Published: Tue, May 8, 2001 @ 12:00 a.m.



Just because some backwater nations joined forces in ousting the United States from the 53-member U.N. Commission on Human Rights does not mean the world's only superpower has lost its moral authority to speak out against the harm being done to millions of people around the globe.

Indeed, the fact that China and Cuba, the leading human rights violators, gloated over the United States' ouster suggests to us that this nation's willingness to champion the cause of the victims had put it at odds with governments that sanction such criminal behavior.

That is why President Bush, a Republican, must reaffirm the United States' commitment to human rights and adopt the policies developed by former President Bill Clinton, a Democrat. This is not a partisan issue.

By ousting the United States and admitting Sudan, the U.N. Commission on Human Rights showed that it has become nothing more than window dressing. Sudan's Islamic government has led a campaign against Christians and believers of traditional Sudanese religions and is responsible for the 2 million people killed during an 18-year civil war.

In the words of Secretary of State Colin Powell, "That should send one very, very scary, shocking message."

Slaves: According to the United Nations International Children's Emergency Fund, more than 12,000 Sudanese are held as slaves.

Yet representatives of this reprehensible government will be sitting in judgment of other nations that share their attitudes.
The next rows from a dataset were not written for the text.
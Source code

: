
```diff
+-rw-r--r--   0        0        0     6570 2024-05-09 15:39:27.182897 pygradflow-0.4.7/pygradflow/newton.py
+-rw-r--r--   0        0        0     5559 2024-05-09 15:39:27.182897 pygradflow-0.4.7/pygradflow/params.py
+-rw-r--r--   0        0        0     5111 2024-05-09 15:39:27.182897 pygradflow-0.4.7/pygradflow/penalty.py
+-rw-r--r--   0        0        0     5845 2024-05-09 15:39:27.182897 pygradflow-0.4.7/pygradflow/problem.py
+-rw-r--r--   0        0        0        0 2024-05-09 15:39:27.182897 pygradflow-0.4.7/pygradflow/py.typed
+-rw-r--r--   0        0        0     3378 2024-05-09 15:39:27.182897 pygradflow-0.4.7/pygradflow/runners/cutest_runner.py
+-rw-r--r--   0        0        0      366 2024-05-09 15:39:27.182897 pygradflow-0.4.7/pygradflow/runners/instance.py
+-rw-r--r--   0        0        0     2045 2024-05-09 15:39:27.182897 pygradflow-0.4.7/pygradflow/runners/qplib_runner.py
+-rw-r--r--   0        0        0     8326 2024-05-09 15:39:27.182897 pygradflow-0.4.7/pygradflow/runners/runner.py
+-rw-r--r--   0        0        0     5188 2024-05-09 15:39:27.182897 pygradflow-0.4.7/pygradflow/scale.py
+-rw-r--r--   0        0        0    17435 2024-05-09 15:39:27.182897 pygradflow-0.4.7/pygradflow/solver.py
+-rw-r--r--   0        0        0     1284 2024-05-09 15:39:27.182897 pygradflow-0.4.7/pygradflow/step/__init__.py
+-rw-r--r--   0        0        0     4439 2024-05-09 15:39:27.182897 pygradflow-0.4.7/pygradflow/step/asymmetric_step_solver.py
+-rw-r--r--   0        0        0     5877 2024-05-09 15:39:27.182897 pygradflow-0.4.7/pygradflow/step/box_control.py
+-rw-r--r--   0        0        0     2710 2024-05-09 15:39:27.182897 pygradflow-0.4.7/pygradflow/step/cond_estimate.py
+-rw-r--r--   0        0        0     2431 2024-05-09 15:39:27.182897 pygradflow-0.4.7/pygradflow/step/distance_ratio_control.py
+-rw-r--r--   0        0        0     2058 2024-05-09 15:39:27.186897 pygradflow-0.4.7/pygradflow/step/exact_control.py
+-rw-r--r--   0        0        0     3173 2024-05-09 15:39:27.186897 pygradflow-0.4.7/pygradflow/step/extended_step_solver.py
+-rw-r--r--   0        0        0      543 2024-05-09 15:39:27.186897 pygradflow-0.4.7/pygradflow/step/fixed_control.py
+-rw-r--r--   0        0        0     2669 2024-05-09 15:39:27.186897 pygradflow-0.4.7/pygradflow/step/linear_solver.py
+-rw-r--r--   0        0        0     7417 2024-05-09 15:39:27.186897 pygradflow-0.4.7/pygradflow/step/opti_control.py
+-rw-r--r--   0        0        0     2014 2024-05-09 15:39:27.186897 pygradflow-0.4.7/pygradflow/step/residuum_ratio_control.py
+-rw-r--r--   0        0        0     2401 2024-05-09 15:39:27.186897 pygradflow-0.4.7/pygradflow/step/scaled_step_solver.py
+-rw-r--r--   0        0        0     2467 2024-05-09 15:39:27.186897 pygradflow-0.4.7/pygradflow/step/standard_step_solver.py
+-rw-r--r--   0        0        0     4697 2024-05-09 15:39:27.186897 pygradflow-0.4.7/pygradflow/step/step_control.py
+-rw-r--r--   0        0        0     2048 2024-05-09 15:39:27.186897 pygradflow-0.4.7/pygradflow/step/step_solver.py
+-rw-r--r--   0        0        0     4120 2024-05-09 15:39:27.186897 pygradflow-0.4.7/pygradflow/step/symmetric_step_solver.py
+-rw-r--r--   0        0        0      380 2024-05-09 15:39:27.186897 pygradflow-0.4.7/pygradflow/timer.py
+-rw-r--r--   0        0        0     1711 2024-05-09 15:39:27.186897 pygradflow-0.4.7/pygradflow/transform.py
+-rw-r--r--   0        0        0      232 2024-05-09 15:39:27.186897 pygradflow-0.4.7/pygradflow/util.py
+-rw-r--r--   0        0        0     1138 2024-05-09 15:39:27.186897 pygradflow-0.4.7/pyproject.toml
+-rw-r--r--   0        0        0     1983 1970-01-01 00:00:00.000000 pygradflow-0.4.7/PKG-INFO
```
The U.S. has been a member of the Human Rights Commission since it was established in 1947, with Eleanor Roosevelt serving as its first chairman. Through the years, the panel has closely monitored reports of violations around the world and has issued an annual report listing those countries with the worst record. It should come as no surprise that Cuba, China and Sudan aren't paragons of virtue.

But while we are harsh in our criticism of last week's decision to deprive this nation of a seat on the human rights commission, we are not prepared to embrace the growing skepticism on Capitol Hill toward the United Nations. We have long supported the world organization in the belief that a forum is needed in which countries can resolve disputes and such intractable problems as poverty can be discussed and, hopefully, solved.

Dues: We do not support calls in Congress to retaliate by cutting nearly $600 million in back U.N. dues. That would only serve to reinforce the belief among our enemies and even some of our allies that this country has adopted a "my way or no way" policy toward the rest of the world.